Ce qui menace les chrétiens et le Liban : toutes les violations de la Constitution !

Il est trop facile au Liban, pour des politiciens plus habiles en démagogie que pour l’exercice de la chose publique et aussi pour des intellectuels déconnectés de la vie, de se dérober du vrai désastre qui ravage le Liban. Les dérobades sont cependant sursaturées : contexte régional, formule libanaise, émergence d’un islamisme qui n’a rien à voir avec la religion, confessionnalisme, lacunes constitutionnelles, accord d’entente nationale de Taëf, classe politique, corruption !… Tout un ensemble d’autojustifications, surtout depuis 2016, pour se déresponsabiliser, sous couvert de défense des chrétiens et contre un islam national ou régional ! Or la cause de tous les malheurs du Liban, depuis surtout 2016, réside dans les violations cumulées de la Constitution, toutes enrobées de problèmes secondaires et dérivés.

1. Souveraineté bafouée : La genèse des malheurs remonte à 1969 avec l’accord du Caire à l’origine des guerres multinationales au Liban de 1975 à 1990 et leurs séquelles sur la souveraineté du Liban. La genèse aussi dans l’alliance de Mar Mikhaël, le 6 février 2006, entre un parti politique et une résistance armée devenue ensuite une armée parallèle liée par son armement et sa diplomatie à un axe régional non arabe et en infraction à l’exigence de souveraineté et de « l’identité et appartenance arabes du Liban ».

2. Instrumentalisation de la Constitution : comme l’autorité occupante, directement ou par procuration, ne peut gouverner le Liban exclusivement par la force, la Constitution et ses amendements en 1990 sont instrumentalisés, surtout dans deux domaines : 1) confessionnalisation à outrance de la norme de discrimination positive qui, en vertu même de l’article 95 de la Constitution, interdit qu’une quelconque fonction soit affectée à une communauté déterminée, avec aussi l’exigence de spécialisation et de compétence ; 2) instrumentalisation de l’exigence de majorité qualifiée pour 14 décisions en Conseil des ministres en vertu de l’article 65, évitant ainsi à la fois l’abus de majorité et l’abus de minorité. Le but de la violation ? Instaurer une dictature minoritaire (minority control) et rendre tout le système libanais ingouvernable sans le recours à la Sublime Porte occupante ! Pour tous les progressistes et partisans du changement, c’est la Constitution libanaise qui détermine l’itinéraire de tout changement dans l’article 95.
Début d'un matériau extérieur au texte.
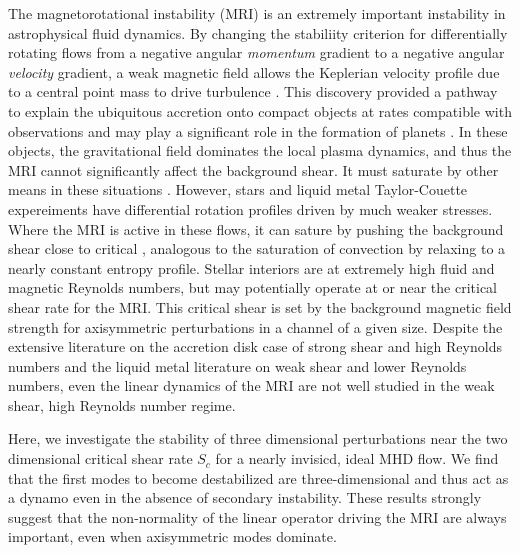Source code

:\documentclass[aps,prl,reprint,superscriptaddress]{revtex4-1}
\begin{document}
The magnetorotational instability (MRI) is an extremely important instability in astrophysical fluid dynamics.
By changing the stabiliity criterion for differentially rotating flows from a negative angular \emph{momentum} gradient to a negative angular \emph{velocity} gradient, a weak magnetic field allows the Keplerian velocity profile due to a central point mass to drive turbulence \citep[e.g.][]{1998RvMP...70....1B}.
This discovery provided a pathway to explain the ubiquitous accretion onto compact objects at rates compatible with observations and may play a significant role in the formation of planets \citep[e.g.][]{2007Natur.448.1022J}.
In these objects, the gravitational field dominates the local plasma dynamics, and thus the MRI cannot significantly affect the background shear.
It must saturate by other means in these situations \citep{2018MNRAS.474.3451X}.
However, stars and liquid metal Taylor-Couette expereiments have differential rotation profiles driven by much weaker stresses.
Where the MRI is active in these flows, it can sature by pushing the background shear close to critical \citep{2017ApJ...841....1C,2017ApJ...841....2C}, analogous to the saturation of convection by relaxing to a nearly constant entropy profile.
Stellar interiors are at extremely high fluid and magnetic Reynolds numbers, but may potentially operate at or near the critical shear rate for the MRI\@.
This critical shear is set by the background magnetic field strength for axisymmetric perturbations in a channel of a given size.
Despite the extensive literature on the accretion disk case of strong shear and high Reynolds numbers and the liquid metal literature on weak shear and lower Reynolds numbers, even the linear dynamics of the MRI are not well studied in the weak shear, high Reynolds number regime.

Here, we investigate the stability of three dimensional perturbations near the two dimensional critical shear rate $S_c$ for a nearly invisicd, ideal MHD flow.
We find that the first modes to become destabilized are three-dimensional and thus act as a dynamo even in the absence of secondary instability.
These results strongly suggest that the non-normality of the linear operator driving the MRI are always important, even when axisymmetric modes dominate.
\end{document}
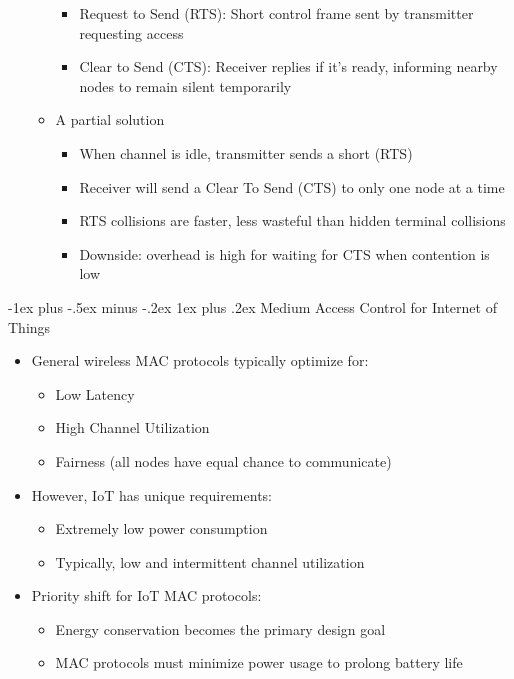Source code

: \documentclass[10pt,landscape]{article}
\makeatletter
\newcommand{\subsubsubsection}{\@startsection{subsubsection}{3}{0mm}%
                                {-1ex plus -.5ex minus -.2ex}%
                                {1ex plus .2ex}%
                                {\normalfont\scriptsize\bfseries}}
\newcommand{\1}{\mathmybb{1}}
\makeatother
\begin{document}
\begin{multicols*}{3}
\begin{itemize}
\begin{itemize}
    \begin{itemize}
      \item Request to Send (RTS): Short control frame sent by transmitter requesting access
      \item Clear to Send (CTS): Receiver replies if it’s ready, informing nearby nodes to
      remain silent temporarily
    \end{itemize}
    \item A partial solution
    \begin{itemize}
      \item When channel is idle, transmitter sends a short (RTS)
      \item Receiver will send a Clear To Send (CTS) to only one node at a time
      \item RTS collisions are faster, less wasteful than hidden terminal collisions
      \item Downside: overhead is high for waiting for CTS when contention is low
    \end{itemize}
  \end{itemize}
\end{itemize}

\subsubsubsection{Medium Access Control for Internet of Things}
\begin{itemize}
  \item General wireless MAC protocols typically optimize for:
  \begin{itemize}
    \item Low Latency
    \item High Channel Utilization
    \item Fairness (all nodes have equal chance to communicate)
  \end{itemize}
  \item However, IoT has unique requirements:
  \begin{itemize}
    \item Extremely low power consumption
    \item Typically, low and intermittent channel utilization
  \end{itemize}
  \item Priority shift for IoT MAC protocols:
  \begin{itemize}
    \item Energy conservation becomes the primary design goal
    \item MAC protocols must minimize power usage to prolong battery life
  \end{itemize}
\end{itemize}


\end{multicols*}
\end{document}
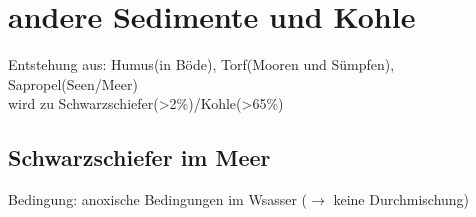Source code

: \documentclass[a4,12pt]{scrreprt}
\begin{document}
\section{andere Sedimente und Kohle}
Entstehung aus: Humus(in Böde), Torf(Mooren und Sümpfen), Sapropel(Seen/Meer)\\
wird zu Schwarzschiefer(>2\%)/Kohle(>65\%)\\

\subsection{Schwarzschiefer im Meer}
Bedingung: anoxische Bedingungen im Wsasser ($\rightarrow$ keine Durchmischung)
\end{document}
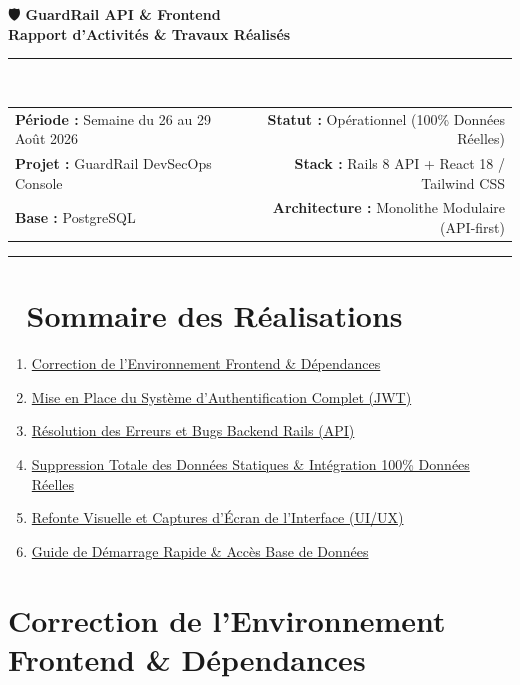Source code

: \documentclass[11pt,a4paper]{article}
\begin{document}
\begin{center}
    {\Huge \bfseries \color{primary} 🛡️ GuardRail API \& Frontend}\\[3mm]
    {\Large \bfseries \color{secondary} Rapport d'Activités \& Travaux Réalisés}\\[4mm]
    \rule{\linewidth}{1pt}\\[2mm]
    \begin{tabularx}{\textwidth}{Xr}
        \textbf{Période :} Semaine du 26 au 29 Août 2026 & \textbf{Statut :} Opérationnel (100\% Données Réelles) \\
        \textbf{Projet :} GuardRail DevSecOps Console & \textbf{Stack :} Rails 8 API + React 18 / Tailwind CSS \\
        \textbf{Base :} PostgreSQL & \textbf{Architecture :} Monolithe Modulaire (API-first) \\
    \end{tabularx}
    \rule{\linewidth}{1pt}
\end{center}

\vspace{5mm}

\section*{📌 Sommaire des Réalisations}
\begin{enumerate}[label=\textbf{\arabic*.}]
    \item \hyperref[sec:frontend]{Correction de l'Environnement Frontend \& Dépendances}
    \item \hyperref[sec:auth]{Mise en Place du Système d'Authentification Complet (JWT)}
    \item \hyperref[sec:backend]{Résolution des Erreurs et Bugs Backend Rails (API)}
    \item \hyperref[sec:realdata]{Suppression Totale des Données Statiques \& Intégration 100\% Données Réelles}
    \item \hyperref[sec:ui]{Refonte Visuelle et Captures d'Écran de l'Interface (UI/UX)}
    \item \hyperref[sec:quickstart]{Guide de Démarrage Rapide \& Accès Base de Données}
\end{enumerate}

\vspace{5mm}

\section{Correction de l'Environnement Frontend \& Dépendances}
\label{sec:frontend}
\end{document}
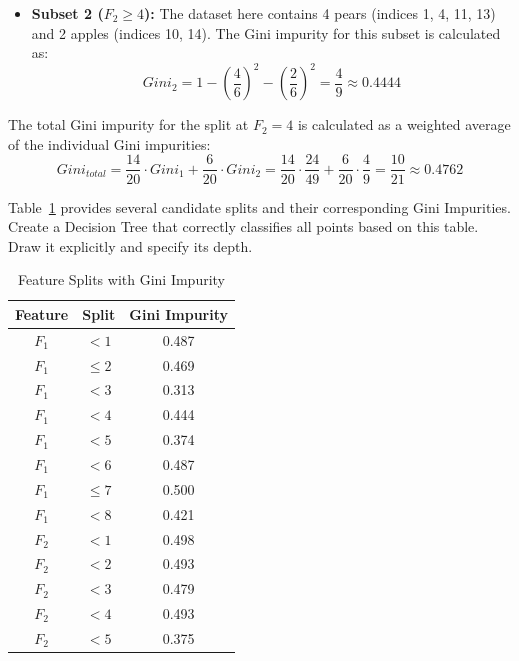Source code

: \documentclass[12pt]{article}
\begin{document}
\begin{ejercicio}
\begin{itemize}
            \item \textbf{Subset 2 ($F_2 \geq 4$):} The dataset here contains 4 pears (indices 1, 4, 11, 13) and 2 apples (indices 10, 14). The Gini impurity for this subset is calculated as:
            \begin{equation*}
                Gini_2 = 1 - \left(\frac{4}{6}\right)^2 - \left(\frac{2}{6}\right)^2 = \dfrac{4}{9} \approx 0.4444
            \end{equation*}
        \end{itemize}

        The total Gini impurity for the split at $F_2 = 4$ is calculated as a weighted average of the individual Gini impurities:
        \begin{equation*}
            Gini_{total} = \frac{14}{20} \cdot Gini_1 + \frac{6}{20} \cdot Gini_2 = \frac{14}{20} \cdot \dfrac{24}{49} + \frac{6}{20} \cdot \dfrac{4}{9} = \dfrac{10}{21} \approx 0.4762
        \end{equation*}
    \end{ejercicio}

    \begin{ejercicio}
        Table~\ref{tab:feature_splits2} provides several candidate splits and their corresponding Gini Impurities. Create a Decision Tree that correctly classifies all points based on this table. Draw it explicitly and specify its depth.

        \begin{table}[h!]
        \centering
        \begin{tabular}{|c|c|c|}
        \hline
        \textbf{Feature} & \textbf{Split} & \textbf{Gini Impurity} \\ \hline
        $F_1$ & $<1$ & 0.487 \\ \hline
        $F_1$ & $\le 2$ & 0.469 \\ \hline
        $F_1$ & $<3$ & 0.313 \\ \hline
        $F_1$ & $<4$ & 0.444 \\ \hline
        $F_1$ & $<5$ & 0.374 \\ \hline
        $F_1$ & $<6$ & 0.487 \\ \hline
        $F_1$ & $\le 7$ & 0.500 \\ \hline
        $F_1$ & $<8$ & 0.421 \\ \hline
        $F_2$ & $<1$ & 0.498 \\ \hline
        $F_2$ & $<2$ & 0.493 \\ \hline
        $F_2$ & $<3$ & 0.479 \\ \hline
        $F_2$ & $<4$ & 0.493 \\ \hline
        $F_2$ & $<5$ & 0.375 \\ \hline
        \end{tabular}
        \caption{Feature Splits with Gini Impurity}
        \label{tab:feature_splits2}
        \end{table}
    \end{ejercicio}
\end{document}
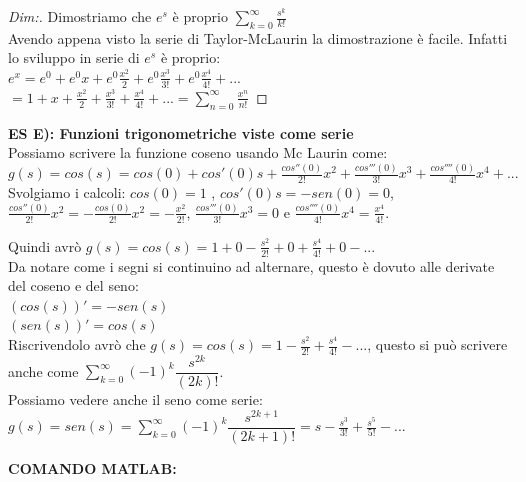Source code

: \begin{proof}[Dim:] Dimostriamo che $ e^{s} $ è proprio $\sum_{k=0}^\infty \frac{s^{k}}{k!} $\\ 
	Avendo appena visto la serie di Taylor-McLaurin la dimostrazione è facile. Infatti lo sviluppo in serie di $ e^{s} $ è proprio:\\
	$ e^{x} = e^0 + e^0 x + e^0 \frac{x^2}{2} + e^0 \frac{x^3}{3!} + e^0 \frac{x^4}{4!} +... $ \\
	$ = 1 + x + \frac{x^2}{2} + \frac{x^3}{3!} + \frac{x^4}{4!}+... = \sum_{n=0}^\infty \frac{x^{n}}{n!}$ 
\end{proof}


\textbf{ES E): Funzioni trigonometriche viste come serie}\\
Possiamo scrivere la funzione coseno usando Mc Laurin come:\\
$ g(s) = cos(s) = cos(0) + cos'(0)s + \frac{ cos''(0)}{2!} x^2 + \frac{ cos'''(0)}{3!} x^3 + \frac{ cos''''(0)}{4!} x^4 + ... $\\

Svolgiamo i calcoli: $ cos(0) = 1$ , $ cos'(0)s = -sen(0) = 0 $, $\frac{ cos''(0)}{2!} x^2 = - \frac{ cos(0)}{2!} x^2 = - \frac{ x^2}{2!}$, $ \frac{ cos'''(0)}{3!} x^3 = 0 $ e $ \frac{ cos''''(0)}{4!} x^4 = \frac{ x^4}{4!} $.

Quindi avrò $ g(s) = cos(s) = 1 + 0 - \frac{s^2}{2!} + 0 + \frac{s^4}{4!} + 0 -... $\\


Da notare come i segni si continuino ad alternare, questo è dovuto alle derivate del coseno e del seno:\\
$ (cos(s))' = - sen(s)$\\
$ (sen(s))' = cos(s)$\\

Riscrivendolo avrò che $  g(s) = cos(s) = 1 - \frac{s^2}{2!} + \frac{s^4}{4!} -...$, questo si può scrivere anche come $ \sum_{k=0}^\infty (-1)^k \dfrac{s^{2k}}{(2k)!}$. \\

Possiamo vedere anche il seno come serie:\\
$ g(s)=sen(s)= \sum_{k=0}^\infty (-1)^k \dfrac{s^{2k+1}}{(2k+1)!} = s - \frac{s^3}{3!}+\frac{s^5}{5!}-...$

\textbf{COMANDO MATLAB:}\\

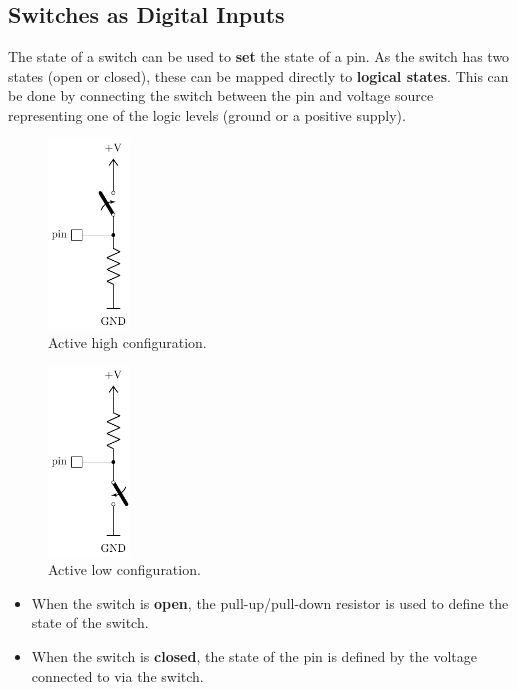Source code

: \documentclass{report}
\begin{document}
\subsection{Switches as Digital Inputs}
The state of a switch can be used to \textbf{set} the state of a pin.
As the switch has two states (open or closed), these can be mapped directly to
\textbf{logical states}.
This can be done by connecting the switch between the pin and voltage source
representing one of the logic levels (ground or a positive supply).
\pagebreak
\begin{multicols}{2}
    \begin{figure}[H]
        \centering
        \includegraphics[height = 5cm, keepaspectratio = true]{figures/active_high_switch.pdf}
        \caption{Active high configuration.} %
    \end{figure}
    \begin{figure}[H]
        \centering
        \includegraphics[height = 5cm, keepaspectratio = true]{figures/active_low_switch.pdf}
        \caption{Active low configuration.} %
    \end{figure}
\end{multicols}
\begin{itemize}
    \item When the switch is \textbf{open}, the pull-up/pull-down resistor is used to define the state of the switch.
    \item When the switch is \textbf{closed}, the state of the pin is defined by the voltage connected to via the switch.
\end{itemize}
\end{document}
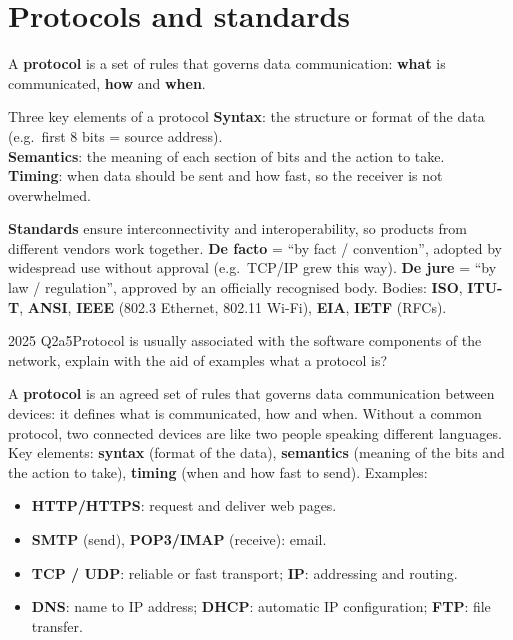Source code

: \documentclass[10pt]{article}
\begin{document}
\section{Protocols and standards}

A \textbf{protocol} is a set of rules that governs data communication: \textbf{what} is communicated, \textbf{how} and \textbf{when}.
\begin{keydef}{Three key elements of a protocol}
\textbf{Syntax}: the structure or format of the data (e.g.\ first 8 bits = source address).\\
\textbf{Semantics}: the meaning of each section of bits and the action to take.\\
\textbf{Timing}: when data should be sent and how fast, so the receiver is not overwhelmed.
\end{keydef}

\textbf{Standards} ensure interconnectivity and interoperability, so products from different vendors work together.
\textbf{De facto} = ``by fact / convention'', adopted by widespread use without approval (e.g.\ TCP/IP grew this way).
\textbf{De jure} = ``by law / regulation'', approved by an officially recognised body.
Bodies: \textbf{ISO}, \textbf{ITU-T}, \textbf{ANSI}, \textbf{IEEE} (802.3 Ethernet, 802.11 Wi-Fi), \textbf{EIA}, \textbf{IETF} (RFCs).

\begin{pastq}{2025 Q2a}{5}Protocol is usually associated with the software components of the network, explain with the aid of examples what a protocol is?\end{pastq}
\begin{ans}
A \textbf{protocol} is an agreed set of rules that governs data communication between devices: it defines what is communicated, how and when. Without a common protocol, two connected devices are like two people speaking different languages.
Key elements: \textbf{syntax} (format of the data), \textbf{semantics} (meaning of the bits and the action to take), \textbf{timing} (when and how fast to send).
Examples:
\begin{itemize}
\item \textbf{HTTP/HTTPS}: request and deliver web pages.
\item \textbf{SMTP} (send), \textbf{POP3/IMAP} (receive): email.
\item \textbf{TCP / UDP}: reliable or fast transport; \textbf{IP}: addressing and routing.
\item \textbf{DNS}: name to IP address; \textbf{DHCP}: automatic IP configuration; \textbf{FTP}: file transfer.
\end{itemize}
\end{ans}
\end{document}
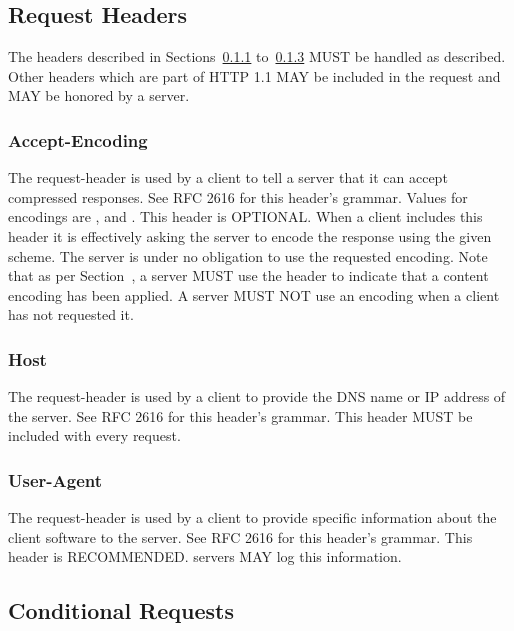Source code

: \documentclass[justify]{nasa-ese}
\begin{document}
\subsection{Request Headers}

The headers described in Sections~\ref{sec-accept-encoding}
to~\ref{sec-user-agent} MUST be handled as described. Other headers which
are part of \ac{HTTP} 1.1 MAY be included in the request and MAY be honored
by a \DAP server.

\subsubsection{Accept-Encoding}
\label{sec-accept-encoding}
The  request-header is used by a \DAP client to
tell a server that it can accept compressed responses. See RFC
2616\cite{rfc2616} for this header's grammar. Values for encodings
are ,  and . This header is
OPTIONAL. When a client includes this header it is effectively asking
the \DAP server to encode the response using the given scheme. The
server is under no obligation to use the requested encoding. Note that
as per Section~, a server MUST use the
 header to indicate that a content encoding has
been applied. A server MUST NOT use an encoding when a client has not
requested it.

\subsubsection{Host}
\label{sec-host}
The  request-header is used by a \DAP client to provide the 
DNS name or IP address of the \DAP server. See RFC 2616\cite{rfc2616}
for this header's grammar. This header MUST be included with every request.

\subsubsection{User-Agent}
\label{sec-user-agent}
The  request-header is used by a \DAP client to
provide specific information about the client software to the \DAP
server. See RFC 2616\cite{rfc2616} for this header's grammar. This header is
RECOMMENDED. \DAP servers MAY log this information.

\subsection{Conditional Requests}
\label{sec:conditional-requests}
\end{document}
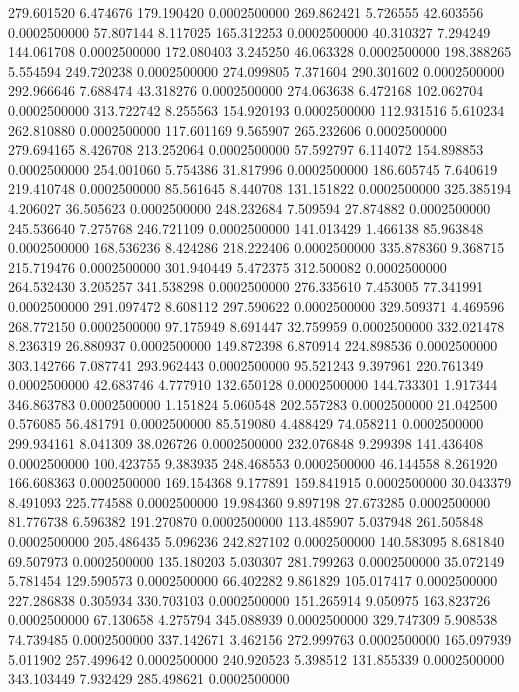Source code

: 279.601520 6.474676 179.190420 0.0002500000
269.862421 5.726555 42.603556 0.0002500000
57.807144 8.117025 165.312253 0.0002500000
40.310327 7.294249 144.061708 0.0002500000
172.080403 3.245250 46.063328 0.0002500000
198.388265 5.554594 249.720238 0.0002500000
274.099805 7.371604 290.301602 0.0002500000
292.966646 7.688474 43.318276 0.0002500000
274.063638 6.472168 102.062704 0.0002500000
313.722742 8.255563 154.920193 0.0002500000
112.931516 5.610234 262.810880 0.0002500000
117.601169 9.565907 265.232606 0.0002500000
279.694165 8.426708 213.252064 0.0002500000
57.592797 6.114072 154.898853 0.0002500000
254.001060 5.754386 31.817996 0.0002500000
186.605745 7.640619 219.410748 0.0002500000
85.561645 8.440708 131.151822 0.0002500000
325.385194 4.206027 36.505623 0.0002500000
248.232684 7.509594 27.874882 0.0002500000
245.536640 7.275768 246.721109 0.0002500000
141.013429 1.466138 85.963848 0.0002500000
168.536236 8.424286 218.222406 0.0002500000
335.878360 9.368715 215.719476 0.0002500000
301.940449 5.472375 312.500082 0.0002500000
264.532430 3.205257 341.538298 0.0002500000
276.335610 7.453005 77.341991 0.0002500000
291.097472 8.608112 297.590622 0.0002500000
329.509371 4.469596 268.772150 0.0002500000
97.175949 8.691447 32.759959 0.0002500000
332.021478 8.236319 26.880937 0.0002500000
149.872398 6.870914 224.898536 0.0002500000
303.142766 7.087741 293.962443 0.0002500000
95.521243 9.397961 220.761349 0.0002500000
42.683746 4.777910 132.650128 0.0002500000
144.733301 1.917344 346.863783 0.0002500000
1.151824 5.060548 202.557283 0.0002500000
21.042500 0.576085 56.481791 0.0002500000
85.519080 4.488429 74.058211 0.0002500000
299.934161 8.041309 38.026726 0.0002500000
232.076848 9.299398 141.436408 0.0002500000
100.423755 9.383935 248.468553 0.0002500000
46.144558 8.261920 166.608363 0.0002500000
169.154368 9.177891 159.841915 0.0002500000
30.043379 8.491093 225.774588 0.0002500000
19.984360 9.897198 27.673285 0.0002500000
81.776738 6.596382 191.270870 0.0002500000
113.485907 5.037948 261.505848 0.0002500000
205.486435 5.096236 242.827102 0.0002500000
140.583095 8.681840 69.507973 0.0002500000
135.180203 5.030307 281.799263 0.0002500000
35.072149 5.781454 129.590573 0.0002500000
66.402282 9.861829 105.017417 0.0002500000
227.286838 0.305934 330.703103 0.0002500000
151.265914 9.050975 163.823726 0.0002500000
67.130658 4.275794 345.088939 0.0002500000
329.747309 5.908538 74.739485 0.0002500000
337.142671 3.462156 272.999763 0.0002500000
165.097939 5.011902 257.499642 0.0002500000
240.920523 5.398512 131.855339 0.0002500000
343.103449 7.932429 285.498621 0.0002500000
3) « Le président de la République est le chef de l’État » : les palabres, cogitations de légalistes et autojustifications de sociopathes à propos des salâhiyyât (attributions) du chef de l’État au Liban sont incompatibles avec la qualification fort explicite de l’article 49 de la Constitution : « Le président de la République est le chef de l’État… ». Des débats débridés sont en violation de toute la genèse historique de cet article, fruit d’une pensée de la plus haute sagesse pour une gouvernance rationalisée du pluralisme.

La médiation allemande-européenne-vaticane, à l’initiative du gouverneur de la Bavière, Franz Josef Strauss (24 septembre au 3 octobre 1986) après l’accord tripartite de Damas du 28 décembre 1985, montre toute la prééminence du chef de l’État, maronite, en tant que gardien du principe de légalité. C’est l’expérience même du président Fouad Chéhab qui exhibait en permanence le Kitâb (la Constitution) qui a été fortement institutionnalisée.

Pas de gouvernabilité au Liban dans une balance multiple de 18 communautés, pas de garantie, ni pour les chrétiens, ni pour tout le Liban, et pas de Liban message… à défaut d’une remise en question radicale d’une psyché maronite figée dans un petit Liban du passé et qui n’a pas inculturé la proclamation de « l’État (sic) du Grand Liban » du 1er septembre 1920. Nous ne disons pas les maronites, ni les chrétiens, et surtout pas de patriarcat de Bkerké.

Les surenchères ambulantes dans diverses régions du Liban pour la défense de « droits des chrétiens », l’excitation d’instincts grégaires refoulés, la démagogie, les palabres qui camouflent les atteintes à la souveraineté, l’impéritie au sommet menace tout le Liban et toutes ses composantes.

À un moment où la grille d’analyse communautaire d’autrefois ne marche plus du fait que des Libanais musulmans sont, politiquement, plus maronites que des maronites ! À un moment aussi où des Libanais chrétiens, dupes ou dupés, concluent des alliances contre nature, c’est la Constitution libanaise, aujourd’hui pratiquement suspendue ou bafouée, qui constitue le repère et la boussole. Le navire en pleine tempête coule à défaut d’un capitaine respectueux des normes de gouvernabilité, c’est-à-dire un chef d’État, libanais et de la communauté maronite, garant de la pérennité de l’État et de la souveraineté.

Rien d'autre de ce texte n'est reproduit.